### EXERCISE AIM
Look for the string "plan" in the listing below, then copy every line that has it.

### EXERCISE DATA
━━━━━━━━

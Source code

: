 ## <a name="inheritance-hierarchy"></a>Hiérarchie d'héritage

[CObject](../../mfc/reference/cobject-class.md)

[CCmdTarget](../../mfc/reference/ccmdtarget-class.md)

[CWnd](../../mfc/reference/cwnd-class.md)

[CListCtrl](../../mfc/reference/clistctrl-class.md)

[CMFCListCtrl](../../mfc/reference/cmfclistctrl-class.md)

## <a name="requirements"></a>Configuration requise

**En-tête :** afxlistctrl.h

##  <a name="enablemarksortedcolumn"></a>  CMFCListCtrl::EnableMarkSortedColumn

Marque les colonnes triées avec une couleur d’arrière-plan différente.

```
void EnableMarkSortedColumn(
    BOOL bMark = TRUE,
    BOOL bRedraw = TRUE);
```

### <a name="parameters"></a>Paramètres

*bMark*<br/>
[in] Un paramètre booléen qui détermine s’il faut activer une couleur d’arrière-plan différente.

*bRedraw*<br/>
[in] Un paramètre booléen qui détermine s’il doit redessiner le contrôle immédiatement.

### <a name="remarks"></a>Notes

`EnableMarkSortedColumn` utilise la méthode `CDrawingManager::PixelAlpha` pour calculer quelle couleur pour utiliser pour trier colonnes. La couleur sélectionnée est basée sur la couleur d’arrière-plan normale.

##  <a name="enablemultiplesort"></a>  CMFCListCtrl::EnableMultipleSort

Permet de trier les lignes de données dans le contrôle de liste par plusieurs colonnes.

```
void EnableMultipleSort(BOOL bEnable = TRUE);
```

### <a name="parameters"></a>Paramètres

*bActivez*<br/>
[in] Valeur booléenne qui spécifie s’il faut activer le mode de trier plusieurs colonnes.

━━━━━━━━

### ANSWER TO THIS PROBLEM
Marque les colonnes triées avec une couleur d’arrière-plan différente.
[in] Un paramètre booléen qui détermine s’il faut activer une couleur d’arrière-plan différente.
`EnableMarkSortedColumn` utilise la méthode `CDrawingManager::PixelAlpha` pour calculer quelle couleur pour utiliser pour trier colonnes. La couleur sélectionnée est basée sur la couleur d’arrière-plan normale.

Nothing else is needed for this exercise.